When we were children, we would drive from the east coast to south Texas just about every summer. The trip would take about four days and my father would carefully plan the trip one day at a time, one event at a time so as to prepare us for our visit with our families and friends.

This was obviously before google maps, so my dad would order a travel guide from triple A. This travel guide became the Rosetta stone for our adventure, everything was contained in this guide if you knew what to look for. The first thing was to plan the hotels. All of the Holiday Inn’s all had to have swimming pools and they had to offer folding cots. My dad knew what he was doing, when we got to our uncle’s house the local swimming pool was about a block away and we were going to be sharing bedrooms with our cousins. So both of these opening parameters we previews of our eventual destination.

To heighten our anticipation he would make some of these previews into a game, we would rotate who got to sleep in the folding bed so that by the time we got to south Texas it was a treat to have “our own folding cot for the Whole Week”.

There were other things that he would do as well. Every chance that we got we would have a picnic along the side of the road. At rest stops, road side parks or just gas stations picnic’s were a huge treat. In all those years I don’t think that I can remember us going into a restaurant more than once or twice in a trip. Again, this was because we had so many cousins that on one house could hold all of us at a dinner table so picnic tables were a must.

And, finally, the best part was that we would never watch TV. You see my father was a great story teller. I received some of those skills but nothing like my dad and on the road, and once we got to Texas, he would tell us stories late into the night until we all fell asleep.

As a child, these trips to my uncles houses were the closest thing that we could imagine to as being heaven. Time spent with all of the people that we loved, staying up late, being outside, having picnics, listening to the families telling stories and having my own folding cot for a whole week.

What took me a while to realize was that my dad had carefully planned previews of these great vacations along the way. Every roadside lunch was a preview of our whole family picnics. Every Holiday Inn pool was a preview of swim lessons a block from my uncle’s house. And the anticipation of who got the cot tonight was the preview of the time when it was “mine all mine”.

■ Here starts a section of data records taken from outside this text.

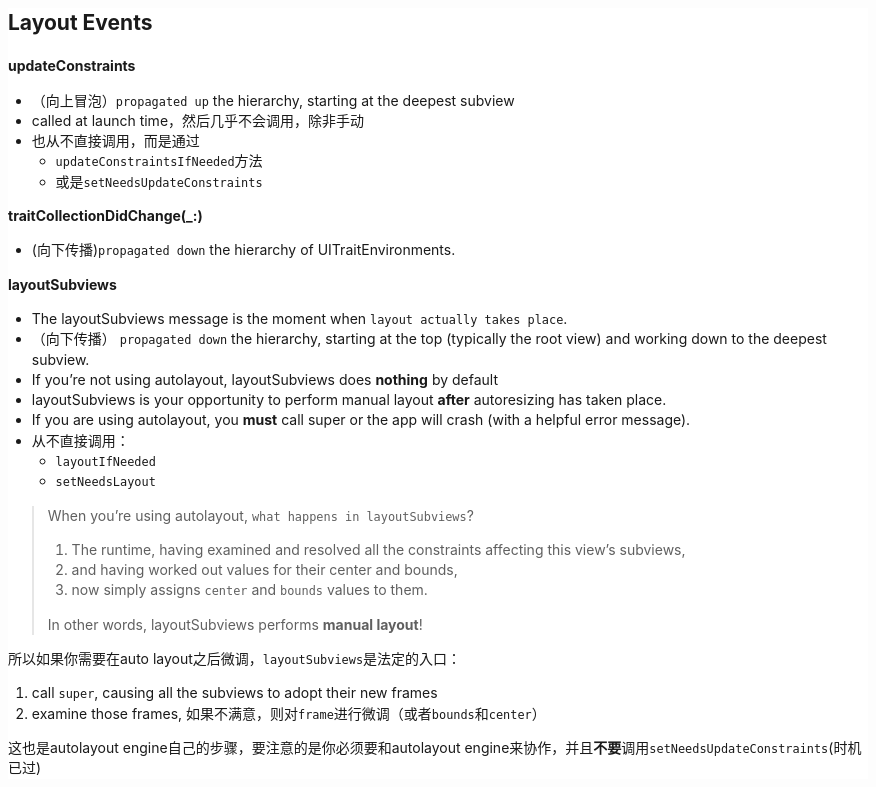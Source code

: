 ## Layout Events

**updateConstraints**
* （向上冒泡）`propagated up` the hierarchy, starting at the deepest subview
* called at launch time，然后几乎不会调用，除非手动
* 也从不直接调用，而是通过
    * `updateConstraintsIfNeeded`方法
    * 或是`setNeedsUpdateConstraints`

**traitCollectionDidChange(_:)**
* (向下传播)`propagated down` the hierarchy of UITraitEnvironments.

**layoutSubviews**
* The layoutSubviews message is the moment when `layout actually takes place`.
* （向下传播） `propagated down` the hierarchy, starting at the top (typically the root view) and working down to the deepest subview.
* If you’re not using autolayout, layoutSubviews does **nothing** by default
* layoutSubviews is your opportunity to perform manual layout **after** autoresizing has taken place. 
* If you are using autolayout, you **must** call super or the app will crash (with a helpful error message).
* 从不直接调用：
    * `layoutIfNeeded`
    * `setNeedsLayout`

> When you’re using autolayout, `what happens in layoutSubviews`? 
>
>1. The runtime, having examined and resolved all the constraints affecting this view’s subviews, 
>2. and having worked out values for their center and bounds, 
>3. now simply assigns `center` and `bounds` values to them. 
>
>In other words, layoutSubviews performs **manual layout**!

所以如果你需要在auto layout之后微调，`layoutSubviews`是法定的入口：
1. call `super`, causing all the subviews to adopt their new frames
2. examine those frames, 如果不满意，则对`frame`进行微调（或者`bounds`和`center`）

这也是autolayout engine自己的步骤，要注意的是你必须要和autolayout engine来协作，并且**不要**调用`setNeedsUpdateConstraints`(时机已过)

It has also taken me a wile to appreciate that our heavenly father is doing the same thing to us while we are on this earth. The times that I can remember my mother holding me close, the times that I remember laughing with friends, the day that I got married and the day that I looked into the eyes of my children for the first time. These were all roadside picnics along my way to the Kingdom of God.

In today’s incredibly short gospel Jesus muses on what the Kingdom of God is like. This came right after yesterday’s story of Jesus curing the crippled woman in the synagogue on the sabbath day. So he was there teaching and he just says “what is the Kingdom of Heaven like?” You can appreciate that at this point everyone was listening. The two examples that he gives have three things in common, first they initially appear small and insignificant. Yeast looks like a pile for crumbs and the mustard seed is among the smallest of seeds. Second is that they both multiply, one into one of the largest trees and the other causes the flour to double or triple in size. And finally, they provide for others. The tree becomes a place for, as the gospel says, “the birds of the sky to dwell in its branches”, and the yeast leavens the dough to make the bread to feed us.

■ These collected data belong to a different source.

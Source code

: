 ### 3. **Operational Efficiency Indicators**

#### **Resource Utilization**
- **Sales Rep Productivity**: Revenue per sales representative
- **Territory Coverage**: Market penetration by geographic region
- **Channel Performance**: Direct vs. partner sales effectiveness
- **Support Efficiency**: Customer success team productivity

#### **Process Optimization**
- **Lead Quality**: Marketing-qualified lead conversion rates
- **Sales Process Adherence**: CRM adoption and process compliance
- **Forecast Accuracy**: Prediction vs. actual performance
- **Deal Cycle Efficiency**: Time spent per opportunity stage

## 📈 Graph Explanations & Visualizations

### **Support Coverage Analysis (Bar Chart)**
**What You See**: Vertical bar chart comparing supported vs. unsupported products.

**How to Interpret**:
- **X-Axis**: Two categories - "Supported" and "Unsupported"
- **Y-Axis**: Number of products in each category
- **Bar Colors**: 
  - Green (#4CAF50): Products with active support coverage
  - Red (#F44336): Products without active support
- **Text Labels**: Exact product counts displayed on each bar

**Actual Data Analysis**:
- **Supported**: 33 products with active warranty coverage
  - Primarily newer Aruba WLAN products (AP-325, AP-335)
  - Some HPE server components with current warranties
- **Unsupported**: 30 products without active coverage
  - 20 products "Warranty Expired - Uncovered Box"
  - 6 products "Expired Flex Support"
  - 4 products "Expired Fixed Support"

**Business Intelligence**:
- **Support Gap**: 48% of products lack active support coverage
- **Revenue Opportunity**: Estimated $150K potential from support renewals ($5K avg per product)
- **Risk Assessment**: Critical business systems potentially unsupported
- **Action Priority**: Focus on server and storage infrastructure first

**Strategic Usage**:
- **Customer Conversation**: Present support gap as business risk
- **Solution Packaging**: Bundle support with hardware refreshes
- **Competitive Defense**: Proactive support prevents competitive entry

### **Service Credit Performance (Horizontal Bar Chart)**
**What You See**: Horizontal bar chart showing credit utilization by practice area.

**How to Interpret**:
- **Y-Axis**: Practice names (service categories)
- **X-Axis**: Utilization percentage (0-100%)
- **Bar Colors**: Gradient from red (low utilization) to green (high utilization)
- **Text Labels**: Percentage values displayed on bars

It seems as though Jesus has chosen two examples of “unassuming greatness”. Where something so small can grow to something so big. Like my father’s roadside picnics growing into the joy at sitting outside sharing stories with my family.

As we go through our life we are provided with and given the opportunity to provide previews of the Kingdom of God. A smile, an act of kindness, the extent of a hand.

In the first reading Paul tells us to have hope, “for in hope we were saved.” He recognizes that “all creation is groaning in labor pains even until now.” What better a time than to go out and lay the groundwork for some previews of “unassuming greatness”. What better a time for some roadside picnics? What better a time than “to share in the glorious freedom of [being] the children of God.”

Lk 13: 18-21

Jesus said, “What is the Kingdom of God like?
To what can I compare it?
It is like a mustard seed that a man took and planted in the garden.
When it was fully grown, it became a large bush
and the birds of the sky dwelt in its branches.”

Again he said, “To what shall I compare the Kingdom of God?
It is like yeast that a woman took
and mixed in with three measures of wheat flour
until the whole batch of dough was leavened.”